Yves Provencher/Métro

La Ville de Montréal poursuivra jeudi ses consultations publiques sur son projet de politique de stationnement. Le Conseil régional de l’environnement de Montréal (CRE-Mtl), Piétons Québec et l’Association du design urbain du Québec ont rendu publiques mardi leurs idées qu’ils lui proposeront pour améliorer la gestion du stationnement, mais aussi pour rehausser l’aménagement de la Ville. Voici cinq de leurs idées.

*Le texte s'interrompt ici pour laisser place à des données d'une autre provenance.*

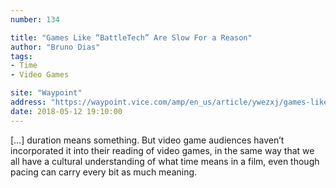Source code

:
 ```yaml
---
number: 134

title: "Games Like “BattleTech” Are Slow For a Reason"
author: "Bruno Dias"
tags:
- Time
- Video Games

site: "Waypoint"
address: "https://waypoint.vice.com/amp/en_us/article/ywezxj/games-like-battletech-are-slow-for-a-reason"
date: 2018-05-12 19:10:00
---
```


[…] duration means something. But video game audiences haven’t incorporated it into their reading of video games, in the same way that we all have a cultural understanding of what time means in a film, even though pacing can carry every bit as much meaning. 
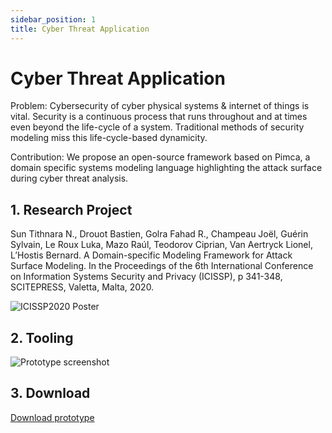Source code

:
 ```yaml
---
sidebar_position: 1
title: Cyber Threat Application
---
```


# Cyber Threat Application
Problem: Cybersecurity of cyber physical systems & internet of things is vital. Security is a continuous process that runs throughout and at times even beyond the life-cycle of a system. Traditional methods of security modeling miss this life-cycle-based dynamicity.

Contribution: We propose an open-source framework based on Pimca, a domain specific systems modeling language highlighting the attack surface during cyber threat analysis.

## 1. Research Project
Sun Tithnara N., Drouot Bastien, Golra Fahad R., Champeau Joël, Guérin Sylvain, Le Roux Luka, Mazo Raúl, Teodorov Ciprian, Van Aertryck Lionel, L’Hostis Bernard. A Domain-specific Modeling Framework for Attack Surface Modeling. In the Proceedings of the 6th International Conference on Information Systems Security and Privacy (ICISSP), p 341-348, SCITEPRESS, Valetta, Malta, 2020.

![ICISSP2020 Poster](/images/site/cta/icissp2020-web.jpg)

## 2. Tooling

![Prototype screenshot](/images/site/cta/CTAScreenshot.png)

## 3. Download

[Download prototype](http://downloads.openflexo.org/CTA)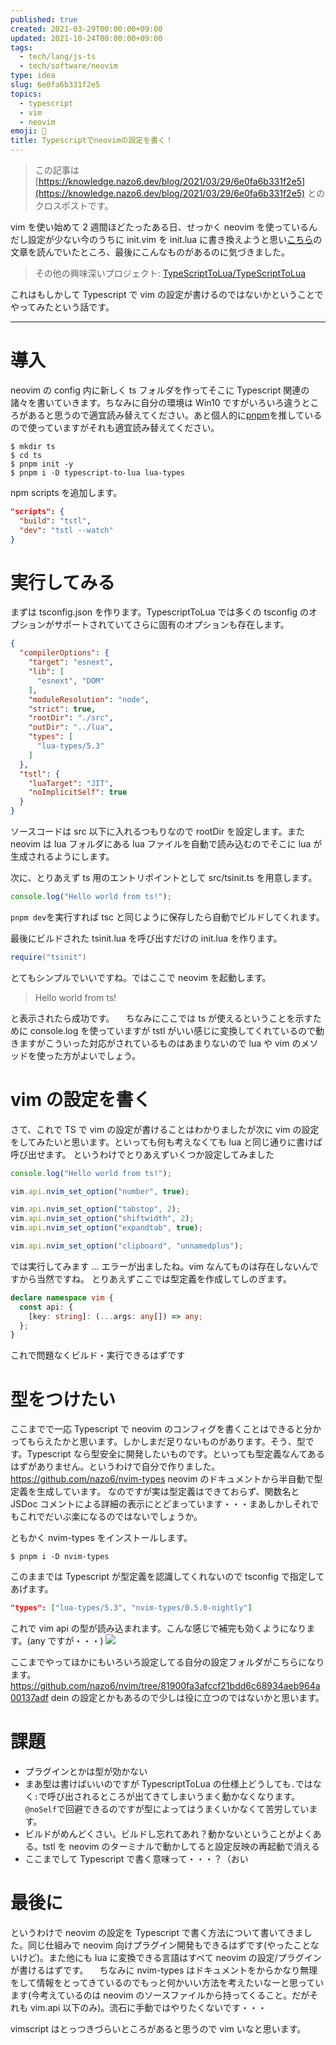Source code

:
 ```yaml
---
published: true
created: 2021-03-29T00:00:00+09:00
updated: 2021-10-24T00:00:00+09:00
tags:
  - tech/lang/js-ts
  - tech/software/neovim
type: idea
slug: 6e0fa6b331f2e5
topics:
  - typescript
  - vim
  - neovim
emoji: 📙
title: Typescriptでneovimの設定を書く！
---
```

> この記事は [https://knowledge.nazo6.dev/blog/2021/03/29/6e0fa6b331f2e5](https://knowledge.nazo6.dev/blog/2021/03/29/6e0fa6b331f2e5) とのクロスポストです。



vim を使い始めて 2 週間ほどたったある日、せっかく neovim を使っているんだし設定が少ない今のうちに init.vim を init.lua に書き換えようと思い[こちら](https://github.com/willelz/nvim-lua-guide-ja/blob/master/README.ja.md)の文章を読んでいたところ、最後にこんなものがあるのに気づきました。

> その他の興味深いプロジェクト:
> [TypeScriptToLua/TypeScriptToLua](https://github.com/TypeScriptToLua/TypeScriptToLua)

これはもしかして Typescript で vim の設定が書けるのではないかということでやってみたという話です。

---

# 導入

neovim の config 内に新しく ts フォルダを作ってそこに Typescript 関連の諸々を書いていきます。ちなみに自分の環境は Win10 ですがいろいろ違うところがあると思うので適宜読み替えてください。あと個人的に[pnpm](https://pnpm.js.org)を推しているので使っていますがそれも適宜読み替えてください。

```
$ mkdir ts
$ cd ts
$ pnpm init -y
$ pnpm i -D typescript-to-lua lua-types
```

npm scripts を追加します。

```json
"scripts": {
  "build": "tstl",
  "dev": "tstl --watch"
}
```

# 実行してみる

まずは tsconfig.json を作ります。TypescriptToLua では多くの tsconfig のオプションがサポートされていてさらに固有のオプションも存在します。

```json:ts/tsconfig.json
{
  "compilerOptions": {
    "target": "esnext",
    "lib": [
      "esnext", "DOM"
    ],
    "moduleResolution": "node",
    "strict": true,
    "rootDir": "./src",
    "outDir": "../lua",
    "types": [
      "lua-types/5.3"
    ]
  },
  "tstl": {
    "luaTarget": "JIT",
    "noImplicitSelf": true
  }
}
```

ソースコードは src 以下に入れるつもりなので rootDir を設定します。また neovim は lua フォルダにある lua ファイルを自動で読み込むのでそこに lua が生成されるようにします。

次に、とりあえず ts 用のエントリポイントとして src/tsinit.ts を用意します。

```ts:ts/src/tsinit.ts
console.log("Hello world from ts!");
```

`pnpm dev`を実行すれば tsc と同じように保存したら自動でビルドしてくれます。

最後にビルドされた tsinit.lua を呼び出すだけの init.lua を作ります。

```lua:init.lua
require("tsinit")
```

とてもシンプルでいいですね。ではここで neovim を起動します。

> Hello world from ts!

と表示されたら成功です。
　ちなみにここでは ts が使えるということを示すために console.log を使っていますが tstl がいい感じに変換してくれているので動きますがこういった対応がされているものはあまりないので lua や vim のメソッドを使った方がよいでしょう。

# vim の設定を書く

さて、これで TS で vim の設定が書けることはわかりましたが次に vim の設定をしてみたいと思います。といっても何も考えなくても lua と同じ通りに書けば呼び出せます。
というわけでとりあえずいくつか設定してみました

```ts:ts/src/tsinit.ts
console.log("Hello world from ts!");

vim.api.nvim_set_option("number", true);

vim.api.nvim_set_option("tabstop", 2);
vim.api.nvim_set_option("shiftwidth", 2);
vim.api.nvim_set_option("expandtab", true);

vim.api.nvim_set_option("clipboard", "unnamedplus");
```

では実行してみます
...
エラーが出ましたね。vim なんてものは存在しないんですから当然ですね。
とりあえずここでは型定義を作成してしのぎます。

```ts:ts/@types/vim.d.ts
declare namespace vim {
  const api: {
    [key: string]: (...args: any[]) => any;
  };
}
```

これで問題なくビルド・実行できるはずです

# 型をつけたい

ここまでで一応 Typescript で neovim のコンフィグを書くことはできると分かってもらえたかと思います。しかしまだ足りないものがあります。そう、型です。Typescript なら型安全に開発したいものです。といっても型定義なんてあるはずがありません。というわけで自分で作りました。
https://github.com/nazo6/nvim-types
neovim のドキュメントから半自動で型定義を生成しています。
なのですが実は型定義はできておらず、関数名と JSDoc コメントによる詳細の表示にとどまっています・・・まあしかしそれでもこれでだいぶ楽になるのではないでしょうか。

ともかく nvim-types をインストールします。

```
$ pnpm i -D nvim-types
```

このままでは Typescript が型定義を認識してくれないので tsconfig で指定してあげます。

```json
"types": ["lua-types/5.3", "nvim-types/0.5.0-nightly"]
```

これで vim api の型が読み込まれます。こんな感じで補完も効くようになります。(any ですが・・・)
![](https://storage.googleapis.com/zenn-user-upload/06ux5lrkppt0av3359iu3r7322y1)

ここまでやってほかにもいろいろ設定してる自分の設定フォルダがこちらになります。
https://github.com/nazo6/nvim/tree/81900fa3afccf21bdd6c68934aeb964a00137adf
dein の設定とかもあるので少しは役に立つのではないかと思います。

# 課題

- プラグインとかは型が効かない
- まあ型は書けばいいのですが TypescriptToLua の仕様上どうしても`.`ではなく`:`で呼び出されるところが出てきてしまいうまく動かなくなります。`@noSelf`で回避できるのですが型によってはうまくいかなくて苦労しています。
- ビルドがめんどくさい。ビルドし忘れてあれ？動かないということがよくある。tstl を neovim のターミナルで動かしてると設定反映の再起動で消える
- ここまでして Typescript で書く意味って・・・？（おい

# 最後に

というわけで neovim の設定を Typescript で書く方法について書いてきました。同じ仕組みで neovim 向けプラグイン開発もできるはずです(やったことないけど)。また他にも lua に変換できる言語はすべて neovim の設定/プラグインが書けるはずです。
　ちなみに nvim-types はドキュメントをからかなり無理をして情報をとってきているのでもっと何かいい方法を考えたいなーと思っています(今考えているのは neovim のソースファイルから持ってくること。だがそれも vim.api 以下のみ)。流石に手動ではやりたくないです・・・

vimscript はとっつきづらいところがあると思うので vim いなと思います。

Encore moins de stationnement près des intersections
Les espaces de stationnement situés à moins de cinq mètres d’une intersection seront éliminés d’ici 2018, a prévu la Ville de Montréal. Cette distance, où aucun véhicule ne peut être garé à proximité des carrefours, devrait variée selon le type de circulation, la vitesse autorisée et les aménagements aux abords de la chaussée, d’après Piétons Québec et le CRE-Mtl. Ceux-ci croient que la sécurité des piétons pourrait ainsi être améliorée et que la mobilité durable encouragée. À Toronto, l’interdiction est de neuf mètres pour la majorité des intersections et elle atteint quinze mètres où il y a des feux de circulation.

Des stationnements plus taxés
En 2010, l’ancienne administration du maire Gérald Tremblay avait imposé une taxe sur les stationnements des immeubles non-résidentiels du centre-ville. Six ans plus tard, le CRE-Mtl suggère d’étendre la portée de cette taxe à l’ensemble du territoire de la région métropolitaine. «La mise en place d’une taxe sur le stationnement est un outil efficace pour optimiser la tarification et dégager des fonds afin de financer les transports collectifs», écrit-il dans son mémoire. Il rapporte qu’un espace de stationnement au Canada vaut de 500 à 3000$ annuellement selon le Victoria Transport Policy Institut.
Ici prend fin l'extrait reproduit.